IMAGE TIRÉE DU SITE DE WORN STORIES

Worn in New York, par Emily Spivack

Q. Comment ce projet de série documentaire avec Netflix est-il arrivé ?

R. J’ai eu envie de donner vie à ces histoires. La réalisatrice Jenji Kohen, qui a créé les séries Orange Is the New Black et Weeds, a participé à mon deuxième livre, Worn in New York. C’est une bonne amie à moi, et je lui ai fait part de mon idée d’en faire une émission de télévision. Elle a immédiatement embarqué !

Q. La série documentaire rassemble des témoignages de personnes issues de tous les milieux et de toutes les cultures, qui présentent un vêtement ou un accessoire qui leur est cher, et racontent comment il a influencé leur vie, leur perception d’elles-mêmes et des autres : un astronaute, le saxophoniste de Tina Turner, un homme libre après 40 ans en prison… Pour raconter leurs histoires, vous utilisez leurs témoignages, des documents d’archives parfois, mais aussi beaucoup d’animation. Pourquoi ?

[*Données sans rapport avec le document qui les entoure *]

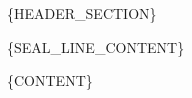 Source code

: \documentclass{article}
\begin{document}
\{HEADER_SECTION\}

\{SEAL_LINE_CONTENT\}

\vspace{1cm}

\{CONTENT\}

\newpage

\end{document}
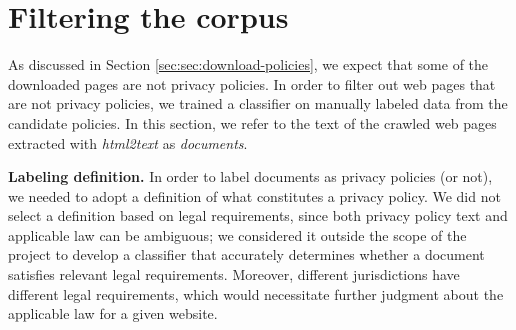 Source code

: \section{Filtering the corpus}
\label{sec:classifier}

As discussed in Section \ref{sec:sec:download-policies}, we expect that some of the downloaded pages are not privacy policies. In order to filter out web pages that are not privacy policies, we trained a classifier on manually labeled data from the candidate policies. In this section, we refer to the text of the crawled web pages extracted with \emph{html2text} as \textit{documents}.

\textbf{Labeling definition.}
\label{sec:sec:pp-definition}
In order to label documents as privacy policies (or not), we needed to adopt a definition of what constitutes a privacy policy. We did not select a definition based on legal requirements, since both privacy policy text and applicable law can be ambiguous; we considered it outside the scope of the project to develop a classifier that accurately determines whether a document satisfies relevant legal requirements. Moreover, different jurisdictions have different legal requirements, which would necessitate further judgment about the applicable law for a given website.

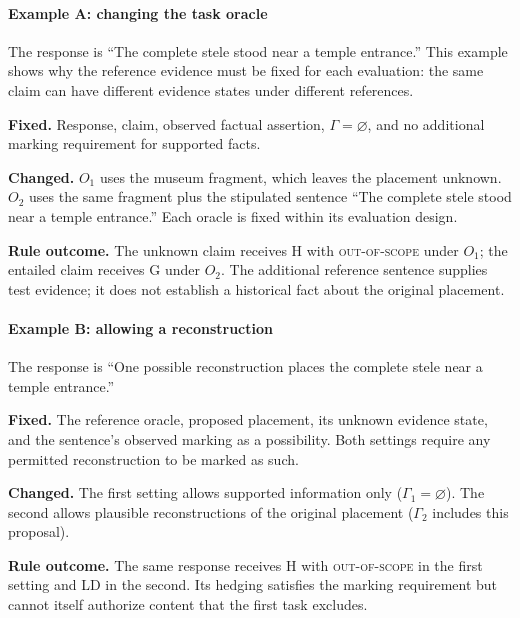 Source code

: \documentclass{clv2025}
\newcommand{\LD}{\textsc{LD}}
\newcommand{\Hall}{\textsc{H}}
\newcommand{\Grd}{\textsc{G}}
\begin{document}
\paragraph{Example A: changing the task oracle}
The response is ``The complete stele stood near a temple entrance.''
This example shows why the reference evidence must be fixed for each
evaluation: the same claim can have different evidence states under
different references.
\par\textbf{Fixed.} Response, claim, observed factual assertion,
$\Gamma=\varnothing$, and no additional marking requirement for supported facts.
\par\textbf{Changed.} $O_1$ uses the museum fragment, which leaves the
placement unknown. $O_2$ uses the same fragment plus the stipulated sentence
``The complete stele stood near a temple entrance.'' Each oracle is fixed
within its evaluation design.
\par\textbf{Rule outcome.} The unknown claim receives \Hall{} with
\textsc{out-of-scope} under $O_1$; the entailed claim receives \Grd{} under
$O_2$. The additional reference sentence supplies test evidence; it does
not establish a historical fact about the original placement.

\paragraph{Example B: allowing a reconstruction}
The response is ``One possible reconstruction places the complete stele
near a temple entrance.''
\par\textbf{Fixed.} The reference oracle, proposed placement, its unknown
evidence state, and the sentence's observed marking as a possibility.
Both settings require any permitted reconstruction to be marked as such.
\par\textbf{Changed.} The first setting allows supported information only
($\Gamma_1=\varnothing$). The second allows plausible reconstructions of the
original placement ($\Gamma_2$ includes this proposal).
\par\textbf{Rule outcome.} The same response receives \Hall{} with
\textsc{out-of-scope} in the first setting and \LD{} in the second.
Its hedging satisfies the marking requirement but cannot itself authorize
content that the first task excludes.
\end{document}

R. En intégrant différents styles d’animation, nous voulions insuffler un peu de fantastique à la série, afin d’amener les gens avec nous dans ce voyage. C’était aussi important pour moi d’utiliser des techniques peut-être moins traditionnelles dans l’univers du documentaire, afin de donner réellement vie à ces histoires.

Worn Stories (Dis-moi ce que tu portes) est actuellement offert sur Netflix.